Ирина также заранее пригласила к себе в гости в праздники.

Петр Высокий посоветовался с Аннушкой и согласился при

одном условии: мол, пусть это будет складчина. Шустов его

поддержал. Решили, что гости приносят выпивку, а хозяева

готовят закуску.

Но не только у Ирины были друзья и сослуживцы. Они

были и у Андрея. Во всяком случае, еще двадцать девятого

апреля Юрий Струнов завел с Ясеневым разговор о празднике

и предложил собраться у него. Андрей помялся и сказал, что

"лучше у нас", потому как Ирина "там что-то затевает". Тем

более что к Ясеневым в гости на праздники приехала из

деревни мать Андрея Пелагея Антиповна и было бы совсем уж

неприлично оставить дома двух старушек, а самим уйти в

гости. Струнов согласился. А тридцатого апреля стало

известно, что Андрею придется Первого мая до окончания

демонстрации быть на службе. Это огорчило Катюшу. Но

неожиданное дежурство Андрея нисколько не нарушало

праздничной программы. Подготовка к празднику возбудила

Ирину необыкновенно, она хлопотливо и с азартом носилась

по магазинам за продуктами, при этом, имея довольно

скромный бюджет, не стеснялась б расходах. Со стороны

можно было подумать, что она готовит свадебный вечер своей

любимой единственной дочери. Это было замечено прежде

всего Антониной Афанасьевной, и мать вслух сказала дочери:

– Что ты так суетишься с этим праздником? Сойдет – свои

люди. А коль складчину решили, так и все одинаковые хозяева,

не одна ты. И денег своих куда столько потратила. А расходов

на дело сколько. Вон Андрюше пальто нужно.

– Знаешь, мама, я не люблю "абы как", – огрызнулась

Ирина. Она в последнее время вообще стала резкой со своими

домашними. – Вот и Пелагея Антиповна в кои веки приехала к

нам погостить. Я хочу, чтоб это было прилично. А деньги что -

их все равно никогда не бывает.

– Без индейки, без икры и семги могли обойтись, -

поучала Антонина Афанасьевна. – И осетрина ни к чему,

заливной судак даже вкусней. – И, глядя на дочь

многозначительно, добавила с намеком, над которым

следовало бы хорошенько задуматься: – Андрюша недоволен

твоей суетой. Вижу, не нравится ему твоя затея...

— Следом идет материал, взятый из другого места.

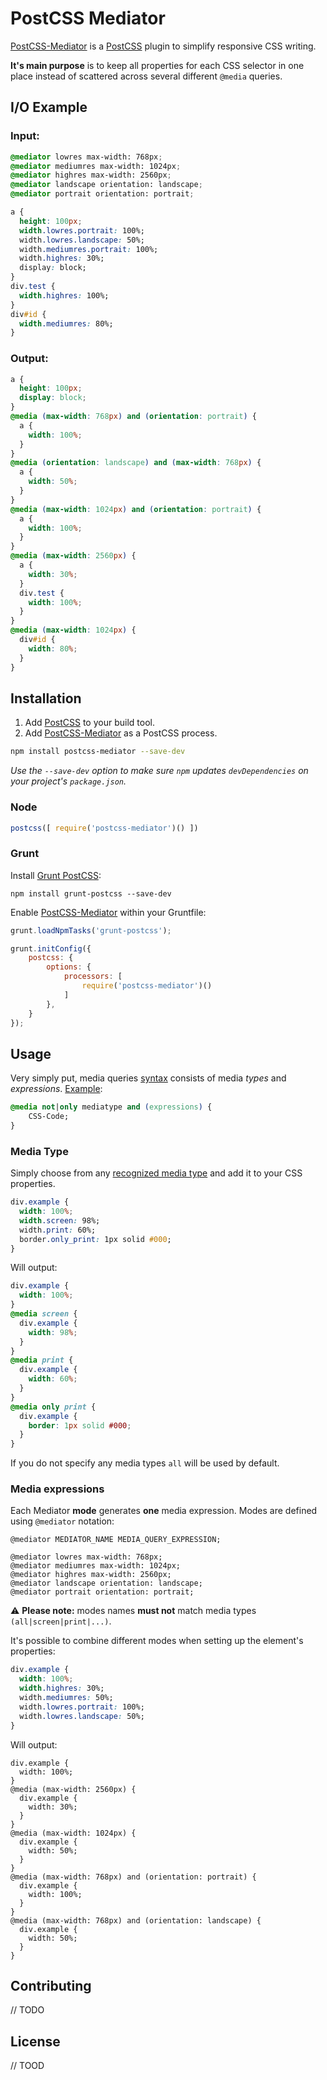 # PostCSS Mediator

[PostCSS-Mediator] is a [PostCSS] plugin to simplify responsive CSS
writing.

**It's main purpose** is to keep all properties for each CSS selector in one
place instead of scattered across several different `@media` queries.

## I/O Example

### Input:

```css
@mediator lowres max-width: 768px;
@mediator mediumres max-width: 1024px;
@mediator highres max-width: 2560px;
@mediator landscape orientation: landscape;
@mediator portrait orientation: portrait;

a {
  height: 100px;
  width.lowres.portrait: 100%;
  width.lowres.landscape: 50%;
  width.mediumres.portrait: 100%;
  width.highres: 30%;
  display: block;
}
div.test {
  width.highres: 100%;
}
div#id {
  width.mediumres: 80%;
}
```

### Output:

```css
a {
  height: 100px;
  display: block;
}
@media (max-width: 768px) and (orientation: portrait) {
  a {
    width: 100%;
  }
}
@media (orientation: landscape) and (max-width: 768px) {
  a {
    width: 50%;
  }
}
@media (max-width: 1024px) and (orientation: portrait) {
  a {
    width: 100%;
  }
}
@media (max-width: 2560px) {
  a {
    width: 30%;
  }
  div.test {
    width: 100%;
  }
}
@media (max-width: 1024px) {
  div#id {
    width: 80%;
  }
}
```

## Installation

1. Add [PostCSS] to your build tool.
1. Add [PostCSS-Mediator] as a PostCSS process.

```sh
npm install postcss-mediator --save-dev
```

_Use the `--save-dev` option to make sure `npm` updates `devDependencies` on
your project's `package.json`._

### Node

```js
postcss([ require('postcss-mediator')() ])
```

### Grunt

Install [Grunt PostCSS]:

```shell
npm install grunt-postcss --save-dev
```

Enable [PostCSS-Mediator] within your Gruntfile:

```js
grunt.loadNpmTasks('grunt-postcss');

grunt.initConfig({
	postcss: {
		options: {
			processors: [
				require('postcss-mediator')()
			]
		},
	}
});
```

## Usage

Very simply put, media queries [syntax](https://www.w3.org/TR/css3-mediaqueries/#syntax) consists of media _types_ and _expressions_.
[Example](http://www.w3schools.com/css/css3_mediaqueries.asp):

```css
@media not|only mediatype and (expressions) {
    CSS-Code;
}
```
### Media Type

Simply choose from any [recognized media type](https://www.w3.org/TR/CSS21/media.html#media-types) and add it to your CSS properties.

```css
div.example {
  width: 100%;
  width.screen: 98%;
  width.print: 60%;
  border.only_print: 1px solid #000;
}
```

Will output:

```css
div.example {
  width: 100%;
}
@media screen {
  div.example {
    width: 98%;
  }
}
@media print {
  div.example {
    width: 60%;
  }
}
@media only print {
  div.example {
    border: 1px solid #000;
  }
}
```

If you do not specify any media types `all` will be used by default.

### Media expressions

Each Mediator **mode** generates **one** media expression. Modes are defined using `@mediator` notation:

```
@mediator MEDIATOR_NAME MEDIA_QUERY_EXPRESSION;
```

```
@mediator lowres max-width: 768px;
@mediator mediumres max-width: 1024px;
@mediator highres max-width: 2560px;
@mediator landscape orientation: landscape;
@mediator portrait orientation: portrait;
```

:warning: **Please note:** modes names **must not** match media types `(all|screen|print|...)`.

It's possible to combine different modes when setting up the element's properties:

```css
div.example {
  width: 100%;
  width.highres: 30%;
  width.mediumres: 50%;
  width.lowres.portrait: 100%;
  width.lowres.landscape: 50%;
}
```

Will output:

```
div.example {
  width: 100%;
}
@media (max-width: 2560px) {
  div.example {
    width: 30%;
  }
}
@media (max-width: 1024px) {
  div.example {
    width: 50%;
  }
}
@media (max-width: 768px) and (orientation: portrait) {
  div.example {
    width: 100%;
  }
}
@media (max-width: 768px) and (orientation: landscape) {
  div.example {
    width: 50%;
  }
}
```

## Contributing

// TODO

## License

// TOOD

[PostCSS-Mediator]: https://github.com/zero-plus-x/postcss-mediator
[PostCSS]: https://github.com/postcss/postcss
[Grunt PostCSS]: https://github.com/nDmitry/grunt-postcss
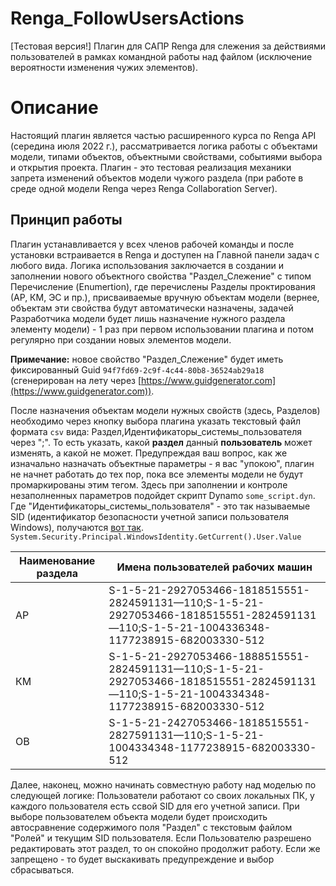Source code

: # Renga_FollowUsersActions
[Тестовая версия!] Плагин для САПР Renga для слежения за действиями пользователей в рамках командной работы над файлом (исключение вероятности изменения чужих элементов).

# Описание
Настоящий плагин является частью расширенного курса по Renga API (середина июля 2022 г.), рассматривается логика работы с объектами модели, типами объектов, объектными свойствами, событиями выбора и открытия проекта. Плагин - это тестовая реализация механики запрета изменений объектов модели чужого раздела (при работе в среде одной модели Renga через Renga Collaboration Server).

## Принцип работы
Плагин устанавливается у всех членов рабочей команды и после установки встраивается в Renga и доступен на Главной панели задач с любого вида. Логика использования заключается в создании и заполнении нового объектного свойства "Раздел_Слежение" с типом Перечисление (Enumertion), где перечислены Разделы проктирования (АР, КМ, ЭС и пр.), присваиваемые вручную объектам модели (вернее, объектам эти свойства будут автоматически назначены, задачей Разработчика модели будет лишь назначение нужного раздела элементу модели) - 1 раз при первом использовании плагина и потом регулярно при создании новых элементов модели. 

**Примечание:** новое свойство "Раздел_Слежение" будет иметь фиксированный Guid ```94f7fd69-2c9f-4c44-80b8-36524ab29a18``` (сгенерирован на лету через [https://www.guidgenerator.com](https://www.guidgenerator.com)).

После назначения объектам модели нужных свойств (здесь, Разделов) необходимо через кнопку выбора плагина указать текстовый файл формата ```csv``` вида: Раздел,Идентификаторы_системы_пользователя через ";". То есть указать, какой **раздел** данный **пользователь** может изменять, а какой не может. Предупреждая ваш вопрос, как же изначально назначать объектные параметры - я вас "упокою", плагин не начнет работать до тех пор, пока все элементы модели не будут промаркированы этим тегом. Здесь при заполнении и контроле незаполненных параметров подойдет скрипт Dynamo ```some_script.dyn```.
Где "Идентификаторы_системы_пользователя" - это так называемые SID (идентификатор безопасности учетной записи пользователя Windows), получаются [вот так](https://winitpro.ru/index.php/2016/05/27/kak-uznat-sid-polzovatelya-po-imeni-i-naoborot/). ```System.Security.Principal.WindowsIdentity.GetCurrent().User.Value```

Наименование раздела | Имена пользователей рабочих машин
--|--
АР | S-1-5-21-2927053466-1818515551-2824591131—110;S-1-5-21-2927053466-1818515551-2824591131—110;S-1-5-21-1004336348-1177238915-682003330-512
КМ | S-1-5-21-2927053466-1888515551-2824591131—110;S-1-5-21-2927053466-1818515551-2824591131—110;S-1-5-21-1004334348-1177238915-682003330-512
ОВ | S-1-5-21-2427053466-1818515551-2827591131—110;S-1-5-21-1004334348-1177238915-682003330-512

Далее, наконец, можно начинать совместную работу над моделью по следующей логике: Пользователи работают со своих локальных ПК, у каждого пользователя есть ссвой SID для его учетной записи. При выборе пользователем объекта модели будет происходить автосравнение содержимого поля "Раздел" с текстовым файлом "Ролей" и текущим SID пользователя. Если Пользователю разрешено редактировать этот раздел, то он спокойно продолжит работу. Если же запрещено - то будет выскакивать предупреждение и выбор сбрасываться. 
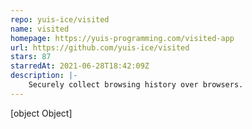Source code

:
 ```yaml
---
repo: yuis-ice/visited
name: visited
homepage: https://yuis-programming.com/visited-app
url: https://github.com/yuis-ice/visited
stars: 87
starredAt: 2021-06-28T18:42:09Z
description: |-
    Securely collect browsing history over browsers.
---
```


[object Object]
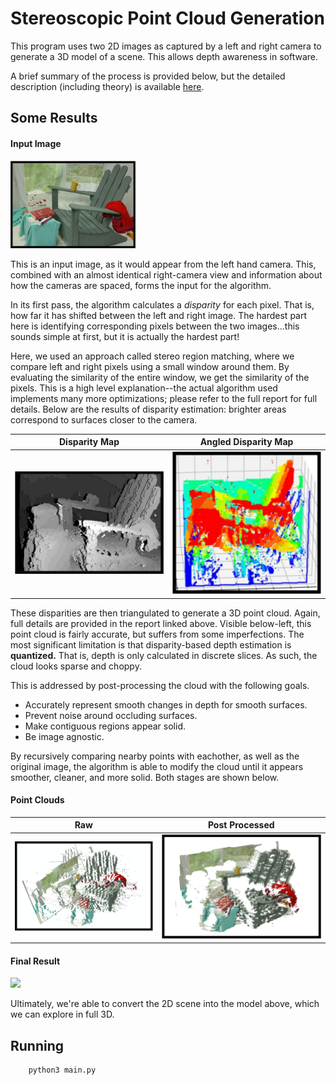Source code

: # Stereoscopic Point Cloud Generation

This program uses two 2D images as captured by a left and right camera to generate a 3D model of a scene. This allows depth awareness in software.

A brief summary of the process is provided below, but the detailed description (including theory) is available <a href="./static/3D Depth Reconstruction from Stereo Images.pdf">here</a>.

## Some Results

<h4>Input Image</h4>
<img src="./static/source.png" width="200px" />

This is an input image, as it would appear from the left hand camera. This, combined with an almost identical right-camera view and information about how the cameras are spaced, forms the input for the algorithm.


In its first pass, the algorithm calculates a *disparity* for each pixel. That is, how far it has shifted between the left and right image. The hardest part here is identifying corresponding pixels between the two images...this sounds simple at first, but it is actually the hardest part! 

Here, we used an approach called stereo region matching, where we compare left and right pixels using a small window around them. By evaluating the similarity of the entire window, we get the similarity of the pixels. This is a high level explanation--the actual algorithm used implements many more optimizations; please refer to the full report for full details. Below are the results of disparity estimation: brighter areas correspond to surfaces closer to the camera.

Disparity Map | Angled Disparity Map
:------------:|:--------------------:
![](./static/disparity.png)|![](./static/disparities-3d.png)

These disparities are then triangulated to generate a 3D point cloud. Again, full details are provided in the report linked above. Visible below-left, this point cloud is fairly accurate, but suffers from some imperfections. The most significant limitation is that disparity-based depth estimation is **quantized.** That is, depth is only calculated in discrete slices. As such, the cloud looks sparse and choppy.

This is addressed by post-processing the cloud with the following goals.

- Accurately represent smooth changes in depth for smooth surfaces.
- Prevent noise around occluding surfaces.
- Make contiguous regions appear solid.
- Be image agnostic.

 By recursively comparing nearby points with eachother, as well as the original image, the algorithm is able to modify the cloud until it appears smoother, cleaner, and more solid. Both stages are shown below. 



#### Point Clouds
Raw  | Post Processed
:------------:|:--------------------:
![](./static/cloud-raw.png)|![](./static/cloud-processed.png)


#### Final Result
![](./static/final.gif)

Ultimately, we're able to convert the 2D scene into the model above, which we can explore in full 3D. 

## Running

```bash
    python3 main.py
```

Ирина не хотела понимать материнских

предостережений. Она не находила в своих поступках ничего

предосудительного. И не только Антонина Афанасьевна

замечала странного "бесенка", поселившегося в дочери. Видел

это и Андрей, хотя в отличие от тещи наблюдал за женой

молча, изучающе, пытаясь найти ответ на простой и столь

беспокойный вопрос: что произошло с Ириной, где причина

таких неожиданных в ней перемен? Дома Ирина всякий раз

воодушевлялась при одном имени Шустова, о нем, о Василии

Алексеевиче, она готова была говорить до бесконечности.

Вначале Андрей не придавал этому значения и сам с

интересом поддерживал разговор жены о делах в клинике, а

потом темой номер один стал случай с хищением партбилета.

Все это казалось в порядке вещей и не вызывало у Ясенева

никаких подозрений. Ничего странного не находил он и в том,

что жена была постоянно возбуждена (мол, причина -

конфликты и баталии на работе), больше уделяла внимания

своим туалетам, покрасила волосы в темно-каштановый цвет,

утром, перед уходом на работу, долго возилась у зеркала. И

все же он не мог не почувствовать по отношению к себе какой-

то до сего небывалый холодок со стороны Ирины. Она не

принимала его ласк, ссылаясь на плохое самочувствие,

перестала интересоваться его работой, спать перешла к

Катюше.

В канун Первомая вечером Андрей принял ванну, лег в

постель и начал читать книгу стихов Василия Федорова. Ирина

всегда принимала ванну последней. Он ждал ее. Решившись

заговорить с женой на щекотливую тему, он не знал, с чего

начать, и в который раз останавливал себя сомнениями: "А

может, мне только кажется, горький плод воображения?"

Ирина, проходя к себе в комнату, где уже спали обе бабушки и

Катюша, на ходу, как-то до обидного торопливо бросила

Андрею: "Покойной ночи". И в словах ее и в жестах сквозил

озабоченный холодок.

– Погоди, Аринка, – остановил он ее и отложил книгу на

столик. – Присядь.

– Да ведь завтра нам рано вставать, – как бы

оправдываясь, обронила она и села на край постели. Голубая

шелковая пижама ладно облегала ее высокую литую грудь.

– Скажи, почему ты от меня все время убегаешь, будто

сторонишься? – начал Андрей, глядя ей в глаза и взяв ее

теплую руку. – Что с тобой происходит?

– Со мной? Происходит? – изобразив на лице удивление,

переспросила Ирина. В его вопросе она почувствовала что-то

недоброе, и глаза выдали то, что она хранила, как тайну.

– Ты только не лги себе, Иришка, – очень мягко и глухо

произнес Андрей, искоса поглядев на жену.

– Мне просто нездоровится, – с покорным видом ответила

Ирина, и вдумчивый кроткий взгляд ее детских глаз торопливо

устремился в дальний угол, где стоял телевизор.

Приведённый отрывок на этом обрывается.